そういう訳で、もともとは観光列車というつもりではなかったようですが、自然峡谷美を誇る秘境「黒部峡谷」探勝を希望する一般の人が絶えないため、やむを得ず…というスタンスで便乗の取り扱いをしていたそうです。当時の切符には生命の保障はしない旨の注意書きがあったとか…これまで事故が無くて何より‥^^;
現在では勿論 電源開発の職員さんや、資材の運搬もしているのですが、同時に観光トロッコも走らせていて、2009年5月からは 地元 富山県出身の室井滋さんの声で車内放送が流れています。
但し 自然環境の大変厳しい場所というのは当然ある訳で 積雪や雪崩等による被害の危険性が高い 冬期(12月〜4月中旬)は運休するようで、その間 なんと一部区間では線路や鉄橋が撤去され、トンネルの中に保管されるという事。
そんな所を現在では割と気軽に楽しめるなんて、有り難い事ですよね。


あおいみみずく達は、宇奈月駅から鐘釣駅まで トロッコ電車で車窓を楽しみながらの行程でしたが、実は釣鐘駅で とっておきの楽しみがあるのです。
それは「温泉」!
下の写真の様に、河原にお湯が沸き出ているのです!
川の水は冷たいのですが、傍らの沸き出す熱いお湯を混ぜ 自分好みの湯加減に調節し 囲いを作って足湯!
今回は自作の温泉で楽しみましたが、近くには野趣満点の露天風呂がちゃんと作られてあり、秘湯感満点!ただ あまりの野趣味満点感にあおいみみずくは さすがにちょっと…で、足湯だけ楽しませて頂きました。
こちらには温泉旅館もあるようで、ちょっと変わった旅行や温泉の好きな方は大いに楽しめるでしょうね^_^
で、一句

☆川原湯で足浸しつつ秋思かな

「秋思」というのは秋のころの物思いの事で、ちょっぴり寂しさを感じる言葉らしい…
寂しさ…はい!もの思ふ葦ならぬ「足」であります^^;


自然の空気と景色と温泉に癒されて、いよいよ旅も終わりです。
日常をかなり離れる事が出来、楽しませて頂きました。
あおいみみずくは 昨年秋は京都三昧で 歴史、文化にどっぷりと浸りましたが、今年は自然を満喫…いえいえ、せっかくの山ガール衣装を揃えたんですからね。

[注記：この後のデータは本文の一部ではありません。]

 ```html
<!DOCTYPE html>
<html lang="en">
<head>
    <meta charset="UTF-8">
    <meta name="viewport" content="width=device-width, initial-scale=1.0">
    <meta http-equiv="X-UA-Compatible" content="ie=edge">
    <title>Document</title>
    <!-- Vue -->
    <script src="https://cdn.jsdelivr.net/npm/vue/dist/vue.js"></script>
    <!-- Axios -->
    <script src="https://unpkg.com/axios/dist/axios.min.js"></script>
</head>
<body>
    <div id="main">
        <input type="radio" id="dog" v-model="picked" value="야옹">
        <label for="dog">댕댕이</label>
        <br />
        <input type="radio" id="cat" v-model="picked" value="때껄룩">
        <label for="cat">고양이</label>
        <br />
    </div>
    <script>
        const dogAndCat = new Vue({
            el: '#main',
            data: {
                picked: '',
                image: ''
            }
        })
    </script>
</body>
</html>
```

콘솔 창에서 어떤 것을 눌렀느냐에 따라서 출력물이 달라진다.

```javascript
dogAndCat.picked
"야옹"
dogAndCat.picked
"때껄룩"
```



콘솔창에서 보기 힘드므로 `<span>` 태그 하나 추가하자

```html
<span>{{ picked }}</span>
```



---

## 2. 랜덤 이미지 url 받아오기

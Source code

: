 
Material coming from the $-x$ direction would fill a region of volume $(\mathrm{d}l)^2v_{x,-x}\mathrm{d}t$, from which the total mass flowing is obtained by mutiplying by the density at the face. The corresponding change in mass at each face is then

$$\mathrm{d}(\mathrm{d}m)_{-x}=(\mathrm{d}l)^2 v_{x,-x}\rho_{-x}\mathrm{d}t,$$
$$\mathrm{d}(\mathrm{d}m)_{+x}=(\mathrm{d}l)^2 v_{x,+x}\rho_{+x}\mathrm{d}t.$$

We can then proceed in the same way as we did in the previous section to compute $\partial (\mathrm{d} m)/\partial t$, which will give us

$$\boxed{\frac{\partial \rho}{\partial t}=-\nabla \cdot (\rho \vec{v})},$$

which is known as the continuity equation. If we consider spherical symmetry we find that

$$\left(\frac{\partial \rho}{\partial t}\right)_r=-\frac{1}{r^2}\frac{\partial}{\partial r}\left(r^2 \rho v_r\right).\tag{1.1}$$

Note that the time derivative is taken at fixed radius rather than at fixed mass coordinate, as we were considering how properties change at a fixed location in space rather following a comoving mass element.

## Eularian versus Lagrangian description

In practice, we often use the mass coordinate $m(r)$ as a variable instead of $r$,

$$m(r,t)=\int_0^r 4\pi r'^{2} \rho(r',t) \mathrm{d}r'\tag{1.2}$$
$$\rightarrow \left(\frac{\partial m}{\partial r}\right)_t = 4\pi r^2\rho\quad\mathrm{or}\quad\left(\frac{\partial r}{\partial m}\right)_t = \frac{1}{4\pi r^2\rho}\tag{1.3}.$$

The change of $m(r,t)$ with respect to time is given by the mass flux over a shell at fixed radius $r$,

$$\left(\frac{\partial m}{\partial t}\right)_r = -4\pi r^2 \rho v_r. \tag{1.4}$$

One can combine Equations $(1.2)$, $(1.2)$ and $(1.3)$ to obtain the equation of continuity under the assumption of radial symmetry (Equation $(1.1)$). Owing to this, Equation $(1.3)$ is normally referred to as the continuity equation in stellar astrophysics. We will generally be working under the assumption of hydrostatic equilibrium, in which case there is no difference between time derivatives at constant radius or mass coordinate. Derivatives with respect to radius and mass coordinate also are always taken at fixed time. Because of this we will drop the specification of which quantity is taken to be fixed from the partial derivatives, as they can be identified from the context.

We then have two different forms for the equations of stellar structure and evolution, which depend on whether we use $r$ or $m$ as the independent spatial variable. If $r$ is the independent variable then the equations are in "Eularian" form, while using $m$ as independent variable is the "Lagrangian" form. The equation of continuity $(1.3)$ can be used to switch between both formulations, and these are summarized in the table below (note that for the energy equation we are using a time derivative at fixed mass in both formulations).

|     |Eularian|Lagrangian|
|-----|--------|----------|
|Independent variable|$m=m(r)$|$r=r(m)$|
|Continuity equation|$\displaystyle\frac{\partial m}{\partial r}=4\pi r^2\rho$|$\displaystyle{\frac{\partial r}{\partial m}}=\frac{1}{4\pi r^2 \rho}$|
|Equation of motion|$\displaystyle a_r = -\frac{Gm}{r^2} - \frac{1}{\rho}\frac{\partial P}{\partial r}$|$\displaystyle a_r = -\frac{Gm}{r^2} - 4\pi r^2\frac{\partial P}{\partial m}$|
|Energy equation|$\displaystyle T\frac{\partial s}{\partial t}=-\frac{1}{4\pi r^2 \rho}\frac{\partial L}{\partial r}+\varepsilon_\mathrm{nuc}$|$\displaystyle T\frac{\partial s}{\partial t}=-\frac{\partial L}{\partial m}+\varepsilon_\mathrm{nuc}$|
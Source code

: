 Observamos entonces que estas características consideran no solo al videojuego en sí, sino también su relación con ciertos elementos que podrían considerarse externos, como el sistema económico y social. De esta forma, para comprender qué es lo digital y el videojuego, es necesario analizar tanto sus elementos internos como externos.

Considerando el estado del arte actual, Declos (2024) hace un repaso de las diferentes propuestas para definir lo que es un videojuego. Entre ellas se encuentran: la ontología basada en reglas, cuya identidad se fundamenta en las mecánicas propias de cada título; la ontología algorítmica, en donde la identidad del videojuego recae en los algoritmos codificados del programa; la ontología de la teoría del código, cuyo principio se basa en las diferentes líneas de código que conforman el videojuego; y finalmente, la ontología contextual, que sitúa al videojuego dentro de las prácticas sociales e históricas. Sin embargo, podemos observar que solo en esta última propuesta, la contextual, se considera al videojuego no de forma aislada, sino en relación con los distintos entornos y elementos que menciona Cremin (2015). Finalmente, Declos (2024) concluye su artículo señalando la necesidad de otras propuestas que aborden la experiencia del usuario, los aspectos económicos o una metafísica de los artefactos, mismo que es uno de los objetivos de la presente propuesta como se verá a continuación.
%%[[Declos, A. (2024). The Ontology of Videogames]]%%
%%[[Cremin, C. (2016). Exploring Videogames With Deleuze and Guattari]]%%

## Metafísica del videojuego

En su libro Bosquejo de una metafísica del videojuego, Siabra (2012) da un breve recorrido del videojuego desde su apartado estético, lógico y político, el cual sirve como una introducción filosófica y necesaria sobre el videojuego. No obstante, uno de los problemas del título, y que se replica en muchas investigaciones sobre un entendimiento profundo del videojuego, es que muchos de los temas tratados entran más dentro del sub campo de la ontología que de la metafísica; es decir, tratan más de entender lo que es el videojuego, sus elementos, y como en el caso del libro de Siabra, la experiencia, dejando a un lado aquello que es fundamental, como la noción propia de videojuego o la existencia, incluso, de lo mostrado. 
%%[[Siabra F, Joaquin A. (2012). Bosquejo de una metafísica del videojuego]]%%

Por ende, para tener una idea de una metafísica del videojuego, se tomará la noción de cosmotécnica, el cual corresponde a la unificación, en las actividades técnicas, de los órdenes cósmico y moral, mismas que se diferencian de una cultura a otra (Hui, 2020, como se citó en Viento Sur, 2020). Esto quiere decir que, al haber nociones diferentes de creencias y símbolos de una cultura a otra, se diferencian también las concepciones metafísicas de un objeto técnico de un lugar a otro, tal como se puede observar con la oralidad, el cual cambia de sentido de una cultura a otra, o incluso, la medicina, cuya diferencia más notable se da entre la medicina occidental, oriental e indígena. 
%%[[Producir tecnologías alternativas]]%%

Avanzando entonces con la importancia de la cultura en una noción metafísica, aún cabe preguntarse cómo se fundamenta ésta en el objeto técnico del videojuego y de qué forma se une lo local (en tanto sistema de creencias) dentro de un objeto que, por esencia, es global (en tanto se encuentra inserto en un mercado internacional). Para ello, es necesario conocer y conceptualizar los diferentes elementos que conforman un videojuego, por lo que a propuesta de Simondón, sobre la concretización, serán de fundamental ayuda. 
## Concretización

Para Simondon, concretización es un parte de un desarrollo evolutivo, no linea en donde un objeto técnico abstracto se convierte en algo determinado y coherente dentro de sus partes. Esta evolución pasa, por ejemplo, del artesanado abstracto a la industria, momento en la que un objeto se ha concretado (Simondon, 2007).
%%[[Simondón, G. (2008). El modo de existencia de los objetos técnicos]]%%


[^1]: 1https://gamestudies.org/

まだ秋はもう少し残っているし、もう暫く あちこち出かけましょう…(って行っても一年経つのは速いですね〜)
立山も古からの歴史深く、大好きになりました。
人が想いを込めて作ったもの、守って来たものの素晴らしさもあり、大自然が何億年もかけて育んできたものもあり…今の時代はその両方を享受できますが 失いつつもあります。何とかして守っていきたいもにですね…そんな思いを強くした旅になりました。
最後の写真は、トロッコ電車がトンネルから出て来た所をキャッチしたものです。
ちょっとボケていますが、タイミングはバッチリでしょ♡
こうして見ると、おもちゃみたいですね。


最終回というのに感動的な言葉を書けませんが…本当に良い思いをさせて頂きました!
あおいみみずくは、膝痛・腰痛持ちで 偏頭痛持ち。おまけに日々のぐーたらが祟って体力もありません。そんな者が空気の薄い高地に行けるのだろうか…?と、かなり心配したのですが、思ったより元気に過ごす事が出来ました。
驚くべき事に、今回のツアーには92歳と88歳の方が参加されており、ハイキングには参加されませんでしたがアルペンルートはしっかり踏破されていました。
いくつになっても 前向きに 知らないもの 知らない事にチャレンジする…その姿勢は素晴しいですね。驚くと共に 感動しました。あおいみみずくも頑張ります!
この旅はとても心に残るものになり、全てに本当に感謝です!
ご一緒したぴょこぴょこちゃんにも感謝♡

これにて 終わり

2014年11月3日月曜日

立山黒部アルペンルート 6 〜弥陀が原編

天狗平のバス停からは少しの時間 バスに乗り、弥陀ヶ原ホテルへ。
こちらで昼食だったのですが とても美味しいステーキランチでした!
今回のツアー、なかなか食事が豪華です!
とても美味しいお肉だったので、本当はワインでも頂きたかったのですが、こちらは高地なので酔いが早く回るという事と、昼食後、さらに弥陀ヶ原湿原を1時間半ほどハイキングという事でしたので 断念しました。残念…
こちらのホテル、目の前には富山平野が広がり、晴れた日には富山湾のイカ釣り漁船の漁火が見える日もあるとか…
もちろん弥陀ヶ原湿原には 秋は草紅葉、初夏にはワタスゲが一面に咲くという事。星空もきっと綺麗でしょうね。うん、次来た時はこちらに泊まろうかな?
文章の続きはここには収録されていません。